3. Decision/Execution:
* Unified Performance Prediction: Predicting network performance
under various conditions to pre-emptively address potential
issues.
* Precise Network Simulation and Decision-making: Running
simulations to test different scenarios and making precise
decisions based on data-driven insights.
Autonomous Network Levels and Effectiveness:
* Level 1 (L1) to Level 5 (L5):
* Progression from manual operation (L1) to high autonomous
networks (L5), with increasing effectiveness through
automation and autonomy.
* GenAI and AI+ enhancements significantly improve network
effectiveness, marking a value leap at Level 4 (L4).
GenAI's Role in Enabling Intelligent Functions:
1. Intelligent Decision-Making:
* Collaborators: China Mobile, ZTE, Huawei, Whale Cloud
* GenAI supports intelligent decision-making by analyzing data
and providing actionable insights, enabling informed and
timely decisions.
2. Intelligent Analysis:
* Collaborators: China Mobile, Telkomsel, Huawei, Sand
Technologies
* GenAI enhances data analysis capabilities, enabling deeper
insights into network performance and customer behavior,
leading to more effective optimization strategies.
3. Intelligent Intents:
* Collaborators: China Mobile, MTN, AsiaInfo, Huawei
* GenAI facilitates the understanding and execution of network
intents, aligning operations with strategic goals and
improving overall network management.
Value Leap at L4:
* Enhanced Effectiveness:
* The integration of GenAI drives a significant leap in network
effectiveness at Level 4, bridging the gap between basic
automation and full autonomy.
* This leap is characterized by more accurate predictions,
efficient resource allocation, and improved network
performance.
* Strategic Impact:
* Achieving Level 4 autonomy translates into strategic
advantages, such as reduced operational costs, increased
service reliability, and enhanced customer satisfaction.
* By automating complex processes and enabling real-time
decision-making, Telkomsel and other collaborators can achieve
substantial improvements in operational efficiency and
financial performance.
These insights underline the transformative potential of GenAI in
enhancing network operations, driving strategic planning, and
optimizing site performance, ultimately leading to improved financial
outcomes and customer experiences.
##Collaboration##
#Diverse Champion Business Use Cases List#
1. Telkomsel with Sand Technologies
Telkomsel and Sand Technologies Collaboration for Enhanced Strategic
Planning and Site Optimization
Telkomsel, Indonesia’s leading telecommunications provider, has
embarked on a groundbreaking collaboration with Sand Technologies to
revolutionize its strategic planning and site optimization processes.

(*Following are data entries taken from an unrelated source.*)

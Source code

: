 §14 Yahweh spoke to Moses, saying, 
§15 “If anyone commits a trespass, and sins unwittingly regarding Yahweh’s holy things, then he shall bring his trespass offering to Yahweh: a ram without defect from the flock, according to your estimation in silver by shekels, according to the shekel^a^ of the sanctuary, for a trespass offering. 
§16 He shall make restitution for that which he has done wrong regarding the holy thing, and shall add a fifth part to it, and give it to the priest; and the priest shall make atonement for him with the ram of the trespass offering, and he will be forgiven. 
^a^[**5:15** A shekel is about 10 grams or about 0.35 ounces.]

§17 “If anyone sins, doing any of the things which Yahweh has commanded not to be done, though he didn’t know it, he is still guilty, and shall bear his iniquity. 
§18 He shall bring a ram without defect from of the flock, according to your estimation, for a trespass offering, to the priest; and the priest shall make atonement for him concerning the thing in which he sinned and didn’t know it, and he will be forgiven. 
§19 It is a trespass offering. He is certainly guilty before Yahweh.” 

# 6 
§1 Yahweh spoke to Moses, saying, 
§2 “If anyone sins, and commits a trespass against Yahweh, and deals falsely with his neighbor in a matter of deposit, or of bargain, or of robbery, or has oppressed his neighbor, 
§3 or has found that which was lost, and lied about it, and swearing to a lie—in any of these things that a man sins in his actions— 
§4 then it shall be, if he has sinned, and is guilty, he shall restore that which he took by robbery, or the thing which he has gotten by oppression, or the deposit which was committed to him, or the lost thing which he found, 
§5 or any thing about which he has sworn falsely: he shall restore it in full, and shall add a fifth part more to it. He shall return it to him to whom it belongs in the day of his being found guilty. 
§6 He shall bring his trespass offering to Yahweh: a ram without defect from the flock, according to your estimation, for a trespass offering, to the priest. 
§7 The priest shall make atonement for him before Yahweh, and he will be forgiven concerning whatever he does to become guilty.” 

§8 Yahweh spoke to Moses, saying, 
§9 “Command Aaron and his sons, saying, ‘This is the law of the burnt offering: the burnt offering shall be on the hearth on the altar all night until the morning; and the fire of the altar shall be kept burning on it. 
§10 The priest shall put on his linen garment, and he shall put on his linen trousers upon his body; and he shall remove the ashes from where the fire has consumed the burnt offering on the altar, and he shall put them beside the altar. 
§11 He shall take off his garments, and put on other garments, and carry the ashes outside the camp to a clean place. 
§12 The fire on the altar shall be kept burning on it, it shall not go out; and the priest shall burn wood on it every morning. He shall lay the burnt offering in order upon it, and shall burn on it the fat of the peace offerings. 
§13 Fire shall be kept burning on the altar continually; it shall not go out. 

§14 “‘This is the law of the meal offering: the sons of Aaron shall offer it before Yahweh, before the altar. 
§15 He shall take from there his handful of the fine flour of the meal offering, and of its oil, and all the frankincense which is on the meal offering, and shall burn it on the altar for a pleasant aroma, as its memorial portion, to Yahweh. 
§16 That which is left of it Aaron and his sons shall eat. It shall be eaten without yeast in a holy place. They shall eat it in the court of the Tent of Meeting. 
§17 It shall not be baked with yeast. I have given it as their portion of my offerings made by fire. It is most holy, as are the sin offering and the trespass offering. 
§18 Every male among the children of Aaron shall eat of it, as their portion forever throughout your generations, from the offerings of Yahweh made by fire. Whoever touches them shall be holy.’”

This partnership aims to leverage the advanced capabilities of
generative AI and large language models (LLMs) to develop intelligent
analysis solutions, driving significant improvements in operational
efficiency and financial performance.
At the core of this collaboration is the deployment of an innovative
solution designed to address the complex challenges of strategic
planning and site optimization in the telecommunication sector. By
integrating Telkomsel's extensive network data with Sand Technologies'
cutting-edge AI algorithms, the joint solution aims to provide
actionable insights and predictive analytics that are critical for
informed decision-making.
Key Aspects of the Solution:
* Intelligent Analysis: Utilizing generative AI and LLMs, the
solution offers a sophisticated analysis of network performance,
user behavior, and market trends. This enables Telkomsel to
predict future demand accurately and optimize site deployments
accordingly.
* Strategic Planning: The AI-driven insights facilitate strategic
planning by identifying optimal locations for new sites and
necessary upgrades for existing infrastructure. This ensures that
Telkomsel can meet the growing demand for high-speed connectivity
while maintaining cost efficiency.
* Site Optimization: The solution continuously monitors network
performance and customer usage patterns, providing real-time
recommendations for site enhancements. This proactive approach
minimizes downtime and enhances user experience.